2010/11/19

CEVAP: ...

Dün yazdığım yazıma istinaden pek çok yorum / eleştiri ve cevap ile karşılaştım. Ancak bir arkadaşım o kadar güzel dillendirmişki ben de paylaşmadan duramadım :)



Bence sorunun cevabı açık. Hem kendimden hem de çevremde gözlemlediklerimden yola çıkarak bu cevabı verebilirim. Şöyle ki;

Zamanı geldi girdik ÖSS’ ye. Sözüm ona bizim bilgi ve başarımızı ölçtü ya bu sınav, bizim seviyemize en uygun(!) üniversiteye yerleştirdi sağ olsun. Sonra 4 yıl koştur koştur okuduk, belki yazları tatil yerine staj yaptık, belki bölümün gelecek vaat eden öğrencilerinden olduk, bir yığın umutla mezun olduk. Sonra? Özgeçmişler uçuşmaya başladı, iş ilanları takip edildi... Sonra da bekledik belki bir çağıran olur diye. Sonuç hüsran...

Çevremdeki birçok arkadaşım aynı şeyleri yaşadı. Belki hepimiz zaman zaman karşılaştık bu tür durumlarla, ama bazılarımız gerçekten bizden daha şanslıydı. Bu tabiî ki sadece okuduğu okul ve şans meselesi olarak değerlendirilemez, isim yapmış bir okulda okumakla birlikte gerçekten aldığı eğitimin hakkını vermiş ve kendini geliştirmiş insanların daha avantajlı olması olağan. Ama bir de diğer taraftan bakıldığında, adı çok duyulmamış, hatta aynı şehirde yaşayan insanlara üniversitenin adı söylendiğinde "hangi şehirde o üniversite?" diye sorulan bir yerde okuduysan vay haline!

Karşılaştığım bir kaç durumdan örnek verebilirim. Atılım Üniversitesi İngiliz Dili ve Edebiyatı bölümünden 3,5 senede mezun oldum. Dereceye giren bir ortalamam olmasa da 3’ ün üstünde bir ortalamayla burslu girdiğim bölümü yine burslu bitirdim (2003 yılında giren 10 bursludan geriye sadece 3 burslu kalmıştık). Öğretmenlik için gerekli formasyonumu da stajıyla beraber tamamladım. Mezun olduğumda ailem gururlu ben de umutluydum. Öğretmenlik için başvurular yapmaya başladım. Hiç unutmuyorum, 6 aylık süreç içerisinde 17 dershane 12 özel okula CV’mi gönderdim. Bu başvurulardan birçoğunu 2 farklı arkadaşımla birlikte yaptık. Biri ODTÜ öğretmenlik diğeri Hacettepe dil bilimi mezunuydu.

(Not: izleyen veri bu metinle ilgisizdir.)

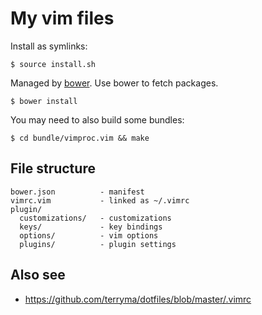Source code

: # My vim files

Install as symlinks:

    $ source install.sh

Managed by [bower](http://bower.io). Use bower to fetch packages.

    $ bower install

You may need to also build some bundles:

    $ cd bundle/vimproc.vim && make

## File structure

    bower.json          - manifest
    vimrc.vim           - linked as ~/.vimrc
    plugin/
      customizations/   - customizations
      keys/             - key bindings
      options/          - vim options
      plugins/          - plugin settings

## Also see

* https://github.com/terryma/dotfiles/blob/master/.vimrc
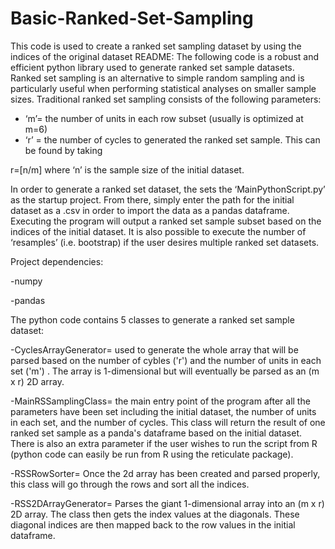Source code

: # Basic-Ranked-Set-Sampling
This code is used to create a ranked set sampling dataset by using the indices of the original dataset
README:
The following code is a robust and efficient python library used to generate ranked set sample datasets. Ranked set sampling is an alternative to simple random sampling and is particularly useful when performing statistical analyses on smaller sample sizes. Traditional ranked set sampling consists of the following parameters:
-	‘m’= the number of units in each row subset (usually is optimized at m=6)
-	‘r’ = the number of cycles to generated the ranked set sample. This can be found by taking 

r=[n/m] where ‘n’ is the sample size of the initial dataset.

  In order to generate a ranked set dataset, the sets the ‘MainPythonScript.py’ as the startup project. From there, simply enter the path for the initial dataset as a .csv in order to import the data as a pandas dataframe. Executing the program will output a ranked set sample subset based on the indices of the initial dataset. It is also possible to execute the number of ‘resamples’ (i.e. bootstrap) if the user desires multiple ranked set datasets. 

Project dependencies:

-numpy

-pandas

The python code contains 5 classes to generate a ranked set sample dataset: 

-CyclesArrayGenerator= used to generate the whole array that will be parsed based on the number of cybles ('r') and the number of units in each set ('m') . The array is 1-dimensional but will eventually be parsed as an (m x r) 2D array.

-MainRSSamplingClass= the main entry point of the program after all the parameters have been set including the initial dataset, the number of units in each set, and the number of cycles. This class will return the result of one ranked set sample as a panda's dataframe based on the initial dataset. There is also an extra parameter if the user wishes to run the script from R  (python code can easily be run from R using the reticulate package).

-RSSRowSorter= Once the 2d array has been created and parsed properly, this class will go through the rows and sort all the indices. 

-RSS2DArrayGenerator=  Parses the giant 1-dimensional array into an (m x r) 2D array. The class then gets the index values at the diagonals. These diagonal indices are then mapped back to the row values in the initial dataframe.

Aynı yerlere aynı zamanlarda CV göndermemize karşılık, diğer iki arkadaşım görüşmeye çağrılırken beni arayan olmadı bu yerlerden. Hangi okul ya da dershane olduğunu hatırlamıyorum, orada çalışan tanıdıklarımızdan biri; görüşmeyi yapacak kişilerin ellerine ulaşan tüm CVleri incelemeden öncelikle adayların mezun oldukları okullara göre sıraya dizdiğini, Ankara için konuşursak, önceliği Hacettepe, ODTÜ gibi okullardan mezun olan adaylara verdiğini ve bunların arasından aradığı çalışanı bulamazsa ancak o zaman sıradaki diğer adaylara yöneldiğini söylemişti. Ve benim mezun olduğum okul da maalesef bu sıralamaya göre sonlarda kalıyordu.

Bu anlattığım tabiî ki her zaman için geçerli bir durum olmayabilir. Deneyim, başarılar ve daha sayılabilecek birçok kriterde farklılıklarımız vardır. Beni ya da bir başkasını çağırmama nedenleri okuldan değil de farklı sebeplerden de kaynaklanmış olabilir. Bunu net olarak bilemiyorum. Ama bunları duyduğum zaman bu beni baya düşündürmüştü.

Aynı şekilde bir yeni mezun da ne kadar başarılı, donanımlı ve deneyimli olursa olsun sırf iyi kabul edilen üniversitelerden birinde okumadığı için CV si son sıralara bırakılıp, görüşmeye çağrılmayabilir. Üzülerek söylüyorum ki, rekabetin zaten çok olduğu ülkemizde, belki sırf bu yüzden, birçok yeni mezunun kariyeri, hatta neredeyse kaderi değişiyor.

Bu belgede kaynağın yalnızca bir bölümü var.